I am grateful for my hands.

Before I sit down to meditate, or blog or read or make a phone call, I pick up my knitting and work a row or two on the project before me.  I am calmed, centered, stilled as my hands transmit the joy of yarn and knitting to my heart.  The feel of the yarn as it slides over and through my fingers, of the needles as they press against my fingertips and guide the loops of yarn in and out of the emerging fabric, these tactile pleasures come to me through my workman-like hands. 

My hands sense, they create, they grasp and they offer up gifts.  Like my mother, I accentuate my speech with the movements of my hands.  The touch of my hands conveys my caring; the things my hands feel as I examine a patient brings me information about the state of the body's being; my hands grasp the hands of others in greeting and in compassion.  Without my hands I would not be the person I consider myself to be and I can not even fathom the ways it would change me if I were to lose the function of my hands. 

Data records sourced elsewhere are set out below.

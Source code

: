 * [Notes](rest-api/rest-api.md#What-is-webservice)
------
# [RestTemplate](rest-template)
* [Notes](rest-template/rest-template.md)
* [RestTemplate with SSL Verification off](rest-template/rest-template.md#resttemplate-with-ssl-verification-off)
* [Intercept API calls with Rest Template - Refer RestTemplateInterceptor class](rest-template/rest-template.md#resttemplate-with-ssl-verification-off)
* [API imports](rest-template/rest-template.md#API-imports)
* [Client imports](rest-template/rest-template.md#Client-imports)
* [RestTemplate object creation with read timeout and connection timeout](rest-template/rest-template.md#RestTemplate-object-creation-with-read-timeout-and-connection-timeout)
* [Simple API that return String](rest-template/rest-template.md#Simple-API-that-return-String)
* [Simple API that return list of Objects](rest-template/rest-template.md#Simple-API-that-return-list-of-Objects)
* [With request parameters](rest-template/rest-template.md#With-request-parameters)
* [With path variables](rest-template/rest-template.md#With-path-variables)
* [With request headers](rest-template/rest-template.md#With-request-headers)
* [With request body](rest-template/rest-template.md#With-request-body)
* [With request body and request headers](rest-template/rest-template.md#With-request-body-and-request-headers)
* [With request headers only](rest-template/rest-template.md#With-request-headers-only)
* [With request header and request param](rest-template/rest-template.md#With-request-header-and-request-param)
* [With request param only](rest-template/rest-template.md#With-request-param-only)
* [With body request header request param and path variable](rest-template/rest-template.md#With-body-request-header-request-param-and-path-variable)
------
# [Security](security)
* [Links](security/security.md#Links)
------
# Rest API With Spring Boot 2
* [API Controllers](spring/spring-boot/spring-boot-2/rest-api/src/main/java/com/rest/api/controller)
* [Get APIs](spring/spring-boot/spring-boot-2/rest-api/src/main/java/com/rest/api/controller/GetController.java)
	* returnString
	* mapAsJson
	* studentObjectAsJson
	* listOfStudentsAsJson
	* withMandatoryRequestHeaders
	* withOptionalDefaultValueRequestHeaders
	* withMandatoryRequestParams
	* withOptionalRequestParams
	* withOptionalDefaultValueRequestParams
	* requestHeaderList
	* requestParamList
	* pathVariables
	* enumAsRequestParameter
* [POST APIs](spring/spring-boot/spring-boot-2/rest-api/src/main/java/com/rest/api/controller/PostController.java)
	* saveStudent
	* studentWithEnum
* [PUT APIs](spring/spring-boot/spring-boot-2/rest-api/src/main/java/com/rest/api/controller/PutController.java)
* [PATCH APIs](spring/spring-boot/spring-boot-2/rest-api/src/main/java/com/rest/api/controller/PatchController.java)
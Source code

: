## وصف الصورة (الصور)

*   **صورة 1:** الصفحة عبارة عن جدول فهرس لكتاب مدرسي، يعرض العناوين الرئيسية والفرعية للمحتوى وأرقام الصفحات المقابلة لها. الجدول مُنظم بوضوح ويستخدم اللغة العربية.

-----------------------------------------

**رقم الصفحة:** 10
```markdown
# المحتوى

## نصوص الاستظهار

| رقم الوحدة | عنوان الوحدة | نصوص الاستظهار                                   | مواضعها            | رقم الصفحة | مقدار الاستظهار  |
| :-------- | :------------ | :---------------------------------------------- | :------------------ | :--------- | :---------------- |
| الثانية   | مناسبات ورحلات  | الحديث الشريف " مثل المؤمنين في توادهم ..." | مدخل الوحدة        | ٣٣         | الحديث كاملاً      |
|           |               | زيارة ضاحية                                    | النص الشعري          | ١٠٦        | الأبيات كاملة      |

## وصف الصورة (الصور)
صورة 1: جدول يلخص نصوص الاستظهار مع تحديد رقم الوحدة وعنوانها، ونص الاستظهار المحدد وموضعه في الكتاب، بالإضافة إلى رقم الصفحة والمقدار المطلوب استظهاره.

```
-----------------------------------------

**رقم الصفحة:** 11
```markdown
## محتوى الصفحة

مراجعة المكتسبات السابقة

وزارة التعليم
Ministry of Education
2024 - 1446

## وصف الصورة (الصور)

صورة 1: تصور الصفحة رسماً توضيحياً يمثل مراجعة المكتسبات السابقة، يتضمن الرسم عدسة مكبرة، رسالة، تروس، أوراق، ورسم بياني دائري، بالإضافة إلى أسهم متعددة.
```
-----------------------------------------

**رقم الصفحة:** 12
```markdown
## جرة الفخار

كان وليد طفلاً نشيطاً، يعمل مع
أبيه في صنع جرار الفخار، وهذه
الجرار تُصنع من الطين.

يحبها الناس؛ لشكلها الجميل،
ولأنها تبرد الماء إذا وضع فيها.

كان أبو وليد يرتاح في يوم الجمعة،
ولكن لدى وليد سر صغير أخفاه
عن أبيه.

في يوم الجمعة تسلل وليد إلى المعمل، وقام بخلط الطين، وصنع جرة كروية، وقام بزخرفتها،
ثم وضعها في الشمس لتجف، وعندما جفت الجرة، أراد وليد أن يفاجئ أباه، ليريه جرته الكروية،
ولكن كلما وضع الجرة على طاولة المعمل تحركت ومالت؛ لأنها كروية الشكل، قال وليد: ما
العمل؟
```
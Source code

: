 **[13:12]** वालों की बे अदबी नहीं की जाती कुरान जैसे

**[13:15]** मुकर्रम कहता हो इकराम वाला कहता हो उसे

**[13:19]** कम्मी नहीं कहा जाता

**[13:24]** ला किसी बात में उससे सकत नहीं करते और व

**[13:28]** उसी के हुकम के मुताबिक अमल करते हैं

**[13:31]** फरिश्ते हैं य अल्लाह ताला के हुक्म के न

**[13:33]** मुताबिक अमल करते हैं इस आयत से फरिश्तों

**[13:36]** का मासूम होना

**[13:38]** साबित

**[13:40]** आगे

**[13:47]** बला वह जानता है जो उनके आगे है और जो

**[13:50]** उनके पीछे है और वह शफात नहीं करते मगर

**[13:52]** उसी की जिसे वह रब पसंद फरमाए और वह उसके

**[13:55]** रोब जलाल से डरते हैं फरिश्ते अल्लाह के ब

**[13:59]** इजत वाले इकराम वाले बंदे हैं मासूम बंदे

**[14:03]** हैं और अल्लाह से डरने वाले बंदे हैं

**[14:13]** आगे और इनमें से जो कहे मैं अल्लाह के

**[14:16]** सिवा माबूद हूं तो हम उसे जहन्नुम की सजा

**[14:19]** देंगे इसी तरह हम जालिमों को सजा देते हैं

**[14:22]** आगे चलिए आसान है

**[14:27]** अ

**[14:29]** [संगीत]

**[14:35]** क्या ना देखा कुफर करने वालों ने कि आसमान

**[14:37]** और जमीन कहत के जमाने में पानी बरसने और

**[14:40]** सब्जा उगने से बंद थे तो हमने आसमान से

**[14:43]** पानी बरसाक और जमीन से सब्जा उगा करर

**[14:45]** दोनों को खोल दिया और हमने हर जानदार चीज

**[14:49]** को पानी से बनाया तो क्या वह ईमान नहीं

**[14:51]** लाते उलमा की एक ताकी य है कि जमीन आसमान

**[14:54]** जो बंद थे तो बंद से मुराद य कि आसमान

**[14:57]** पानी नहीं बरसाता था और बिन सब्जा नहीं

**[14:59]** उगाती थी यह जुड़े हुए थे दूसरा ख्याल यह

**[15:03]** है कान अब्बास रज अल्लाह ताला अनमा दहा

They are not lovely, my hands.  The skin is creased, weathered, often dry.  The fingers are not shapely, the nails are uneven.  I do not have the hands of a dancer, or of an artist.  But I do have wonderful hands that never fail me:  they do all that I ask them to do. 

And so on this day, I am grateful for my hands and for the spark of the Divine which expresses in me through them. 

Thank you, Beloved, for the gift of my hands.